[[ Data listing, beginning ]]

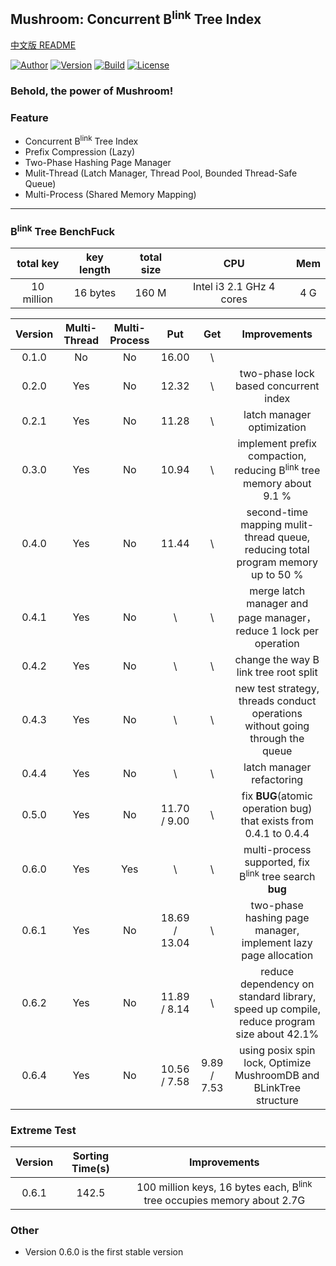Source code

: ## Mushroom: Concurrent B<sup>link</sup> Tree Index
[中文版 README](./README.md)

[![Author](https://img.shields.io/badge/Author-UncP-brightgreen.svg)](./LICENSE)
[![Version](https://img.shields.io/badge/Version-0.6.4-blue.svg)]()
[![Build](https://img.shields.io/badge/Build-Passing-brightgreen.svg)](https://travis-ci.org/UncP/Mushroom)
[![License](https://img.shields.io/badge/License-BSD-red.svg)](./LICENSE)

### Behold, the power of Mushroom!

### Feature
+ Concurrent B<sup>link</sup> Tree Index
+ Prefix Compression (Lazy)
+ Two-Phase Hashing Page Manager
+ Mulit-Thread (Latch Manager, Thread Pool, Bounded Thread-Safe Queue)
+ Multi-Process (Shared Memory Mapping)

******

### B<sup>link</sup> Tree BenchFuck
|total key|key length| total size |     CPU    | Mem |
|:-------:|:--------:|:---------:|:--------------:|:----:|
|10 million | 16 bytes | 160 M| Intel i3 2.1 GHz 4 cores|4 G|

| Version | Multi-Thread | Multi-Process | Put | Get |       Improvements       |
|:------:|:-------:|:---------:|:-----------:|:------:|:--------------------------:|
| 0.1.0  |  No   |  No  |16.00    | \ ||
| 0.2.0  |  Yes  |  No  |12.32    | \ |   two-phase lock based concurrent index   |
| 0.2.1  |  Yes  |  No  |11.28    | \ |         latch manager optimization         |
| 0.3.0  |  Yes  |  No  |10.94    | \ | implement  prefix compaction, reducing B<sup>link</sup> tree memory about 9.1 % |
| 0.4.0  |  Yes  |  No  |11.44    | \ |  second-time mapping mulit-thread queue, reducing total program memory up to 50 %|
| 0.4.1  |  Yes  |  No  |\    | \ | merge latch manager and page manager，reduce 1 lock per operation |
| 0.4.2  |  Yes  |  No  |\    | \ | change the way B link tree root split |
| 0.4.3  |  Yes  |  No  |\   | \ |  new test strategy, threads conduct operations without going through the queue |
| 0.4.4  |  Yes  |  No  |\   | \ |  latch manager refactoring |
| 0.5.0  |  Yes  |  No  |11.70 / 9.00   | \ | fix **BUG**(atomic operation bug) that exists from 0.4.1 to 0.4.4 |
| 0.6.0  |  Yes  |  Yes  | \  | \ | multi-process supported, fix B<sup>link</sup> tree search **bug**|
| 0.6.1  |  Yes  |  No |18.69 / 13.04| \ | two-phase hashing page manager, implement lazy page allocation|
| 0.6.2  |  Yes  |  No |11.89 / 8.14| \ | reduce dependency on standard library, speed up compile, reduce program size about 42.1%|
| 0.6.4  |  Yes  |  No  |10.56 / 7.58|9.89 / 7.53|using posix spin lock, Optimize MushroomDB and BLinkTree structure|

### Extreme Test
| Version | Sorting Time(s) |       Improvements       |
|:------:|:------:|:-----------------------------------:|
| 0.6.1 | 142.5 | 100 million keys, 16 bytes each, B<sup>link</sup> tree occupies memory about 2.7G |

### Other
+ Version 0.6.0 is the first stable version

[[ Data listing, end ]]

▸ **Exercise prompt**
An exact restatement of the entries above is needed; no picture may appear in it.

▸ **Written response**
Source code

: ## Mushroom: Concurrent B<sup>link</sup> Tree Index
[中文版 README](./README.md)

[![Author](https://img.shields.io/badge/Author-UncP-brightgreen.svg)](./LICENSE)
[![Version](https://img.shields.io/badge/Version-0.6.4-blue.svg)]()
[![Build](https://img.shields.io/badge/Build-Passing-brightgreen.svg)](https://travis-ci.org/UncP/Mushroom)
[![License](https://img.shields.io/badge/License-BSD-red.svg)](./LICENSE)

### Behold, the power of Mushroom!

### Feature
+ Concurrent B<sup>link</sup> Tree Index
+ Prefix Compression (Lazy)
+ Two-Phase Hashing Page Manager
+ Mulit-Thread (Latch Manager, Thread Pool, Bounded Thread-Safe Queue)
+ Multi-Process (Shared Memory Mapping)

******

### B<sup>link</sup> Tree BenchFuck
|total key|key length| total size |     CPU    | Mem |
|:-------:|:--------:|:---------:|:--------------:|:----:|
|10 million | 16 bytes | 160 M| Intel i3 2.1 GHz 4 cores|4 G|

| Version | Multi-Thread | Multi-Process | Put | Get |       Improvements       |
|:------:|:-------:|:---------:|:-----------:|:------:|:--------------------------:|
| 0.1.0  |  No   |  No  |16.00    | \ ||
| 0.2.0  |  Yes  |  No  |12.32    | \ |   two-phase lock based concurrent index   |
| 0.2.1  |  Yes  |  No  |11.28    | \ |         latch manager optimization         |
| 0.3.0  |  Yes  |  No  |10.94    | \ | implement  prefix compaction, reducing B<sup>link</sup> tree memory about 9.1 % |
| 0.4.0  |  Yes  |  No  |11.44    | \ |  second-time mapping mulit-thread queue, reducing total program memory up to 50 %|
| 0.4.1  |  Yes  |  No  |\    | \ | merge latch manager and page manager，reduce 1 lock per operation |
| 0.4.2  |  Yes  |  No  |\    | \ | change the way B link tree root split |
| 0.4.3  |  Yes  |  No  |\   | \ |  new test strategy, threads conduct operations without going through the queue |
| 0.4.4  |  Yes  |  No  |\   | \ |  latch manager refactoring |
| 0.5.0  |  Yes  |  No  |11.70 / 9.00   | \ | fix **BUG**(atomic operation bug) that exists from 0.4.1 to 0.4.4 |
| 0.6.0  |  Yes  |  Yes  | \  | \ | multi-process supported, fix B<sup>link</sup> tree search **bug**|
| 0.6.1  |  Yes  |  No |18.69 / 13.04| \ | two-phase hashing page manager, implement lazy page allocation|
| 0.6.2  |  Yes  |  No |11.89 / 8.14| \ | reduce dependency on standard library, speed up compile, reduce program size about 42.1%|
| 0.6.4  |  Yes  |  No  |10.56 / 7.58|9.89 / 7.53|using posix spin lock, Optimize MushroomDB and BLinkTree structure|

### Extreme Test
| Version | Sorting Time(s) |       Improvements       |
|:------:|:------:|:-----------------------------------:|
| 0.6.1 | 142.5 | 100 million keys, 16 bytes each, B<sup>link</sup> tree occupies memory about 2.7G |

### Other
+ Version 0.6.0 is the first stable version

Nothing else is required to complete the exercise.